What you need to do: Your copy should match the listing word for word, apart from the pictures, which are left out.

Data for analysis:
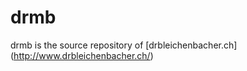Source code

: drmb
====

drmb is the source repository of [drbleichenbacher.ch] (http://www.drbleichenbacher.ch/)

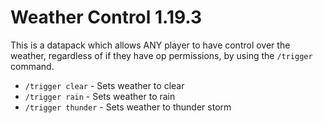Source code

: # Weather Control 1.19.3

This is a datapack which allows ANY player to have control over the weather, regardless of if they have op permissions, by using the `/trigger` command.

 - `/trigger clear` - Sets weather to clear
 - `/trigger rain` - Sets weather to rain
 - `/trigger thunder` - Sets weather to thunder storm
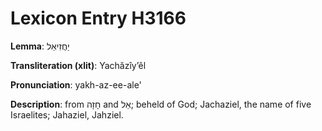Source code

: # Lexicon Entry H3166

**Lemma**: יַחֲזִיאֵל

**Transliteration (xlit)**: Yachăzîyʼêl

**Pronunciation**: yakh-az-ee-ale'

**Description**:
from חָזָה and אֵל; beheld of God; Jachaziel, the name of five Israelites; Jahaziel, Jahziel.
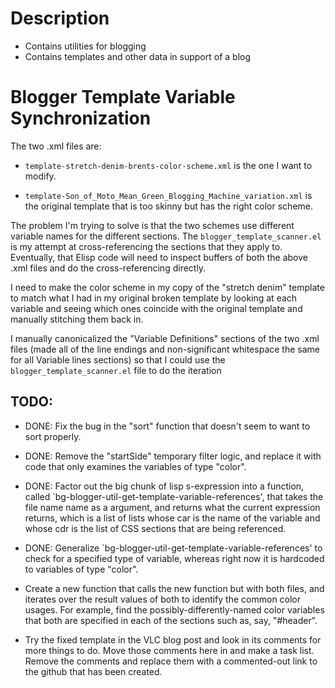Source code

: Description
=================

 - Contains utilities for blogging
 - Contains templates and other data in support of a blog

Blogger Template Variable Synchronization
=================

The two .xml files are:

 - `template-stretch-denim-brents-color-scheme.xml` is the one I want to
   modify.

 - `template-Son_of_Moto_Mean_Green_Blogging_Machine_variation.xml` is
   the original template that is too skinny but has the right color
   scheme.

The problem I'm trying to solve is that the two schemes use different
variable names for the different sections. The
`blogger_template_scanner.el` is my attempt at cross-referencing the
sections that they apply to. Eventually, that Elisp code will need to
inspect buffers of both the above .xml files and do the
cross-referencing directly.

I need to make the color scheme in my copy of the "stretch denim"
template to match what I had in my original broken template by looking
at each variable and seeing which ones coincide with the original
template and manually stitching them back in.

I manually canonicalized the "Variable Definitions" sections of the
two .xml files (made all of the line endings and non-significant
whitespace the same for all Variable lines sections) so that I could
use the `blogger_template_scanner.el` file to do the iteration

TODO:
-----

 - DONE: Fix the bug in the "sort" function that doesn't seem to want to
   sort properly. 

 - DONE: Remove the "startSide" temporary filter logic, and replace it with
   code that only examines the variables of type "color".

 - DONE: Factor out the big chunk of lisp s-expression into a
   function, called
   `bg-blogger-util-get-template-variable-references', that takes the
   file name name as a argument, and returns what the current
   expression returns, which is a list of lists whose car is the name
   of the variable and whose cdr is the list of CSS sections that are
   being referenced.

 - DONE: Generalize `bg-blogger-util-get-template-variable-references'
   to check for a specified type of variable, whereas right now it is
   hardcoded to variables of type "color".

 - Create a new function that calls the new function but with both
   files, and iterates over the result values of both to identify the
   common color usages. For example, find the
   possibly-differently-named color variables that both are specified
   in each of the sections such as, say, "#header".

 - Try the fixed template in the VLC blog post and look in its
   comments for more things to do. Move those comments here in and
   make a task list. Remove the comments and replace them with a
   commented-out link to the github that has been created.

Answer to this problem:
Source code

: drmb
====

drmb is the source repository of [drbleichenbacher.ch] (http://www.drbleichenbacher.ch/)

Source code

: # Weather Control 1.19.3

This is a datapack which allows ANY player to have control over the weather, regardless of if they have op permissions, by using the `/trigger` command.

 - `/trigger clear` - Sets weather to clear
 - `/trigger rain` - Sets weather to rain
 - `/trigger thunder` - Sets weather to thunder storm
Source code

: # Lexicon Entry H3166

**Lemma**: יַחֲזִיאֵל

**Transliteration (xlit)**: Yachăzîyʼêl

**Pronunciation**: yakh-az-ee-ale'

**Description**:
from חָזָה and אֵל; beheld of God; Jachaziel, the name of five Israelites; Jahaziel, Jahziel.
Source code

: Description
=================

 - Contains utilities for blogging
 - Contains templates and other data in support of a blog

Blogger Template Variable Synchronization
=================

The two .xml files are:

 - `template-stretch-denim-brents-color-scheme.xml` is the one I want to
   modify.

 - `template-Son_of_Moto_Mean_Green_Blogging_Machine_variation.xml` is
   the original template that is too skinny but has the right color
   scheme.

The problem I'm trying to solve is that the two schemes use different
variable names for the different sections. The
`blogger_template_scanner.el` is my attempt at cross-referencing the
sections that they apply to. Eventually, that Elisp code will need to
inspect buffers of both the above .xml files and do the
cross-referencing directly.

I need to make the color scheme in my copy of the "stretch denim"
template to match what I had in my original broken template by looking
at each variable and seeing which ones coincide with the original
template and manually stitching them back in.

I manually canonicalized the "Variable Definitions" sections of the
two .xml files (made all of the line endings and non-significant
whitespace the same for all Variable lines sections) so that I could
use the `blogger_template_scanner.el` file to do the iteration

TODO:
-----

 - DONE: Fix the bug in the "sort" function that doesn't seem to want to
   sort properly. 

 - DONE: Remove the "startSide" temporary filter logic, and replace it with
   code that only examines the variables of type "color".

 - DONE: Factor out the big chunk of lisp s-expression into a
   function, called
   `bg-blogger-util-get-template-variable-references', that takes the
   file name name as a argument, and returns what the current
   expression returns, which is a list of lists whose car is the name
   of the variable and whose cdr is the list of CSS sections that are
   being referenced.

 - DONE: Generalize `bg-blogger-util-get-template-variable-references'
   to check for a specified type of variable, whereas right now it is
   hardcoded to variables of type "color".

 - Create a new function that calls the new function but with both
   files, and iterates over the result values of both to identify the
   common color usages. For example, find the
   possibly-differently-named color variables that both are specified
   in each of the sections such as, say, "#header".

 - Try the fixed template in the VLC blog post and look in its
   comments for more things to do. Move those comments here in and
   make a task list. Remove the comments and replace them with a
   commented-out link to the github that has been created.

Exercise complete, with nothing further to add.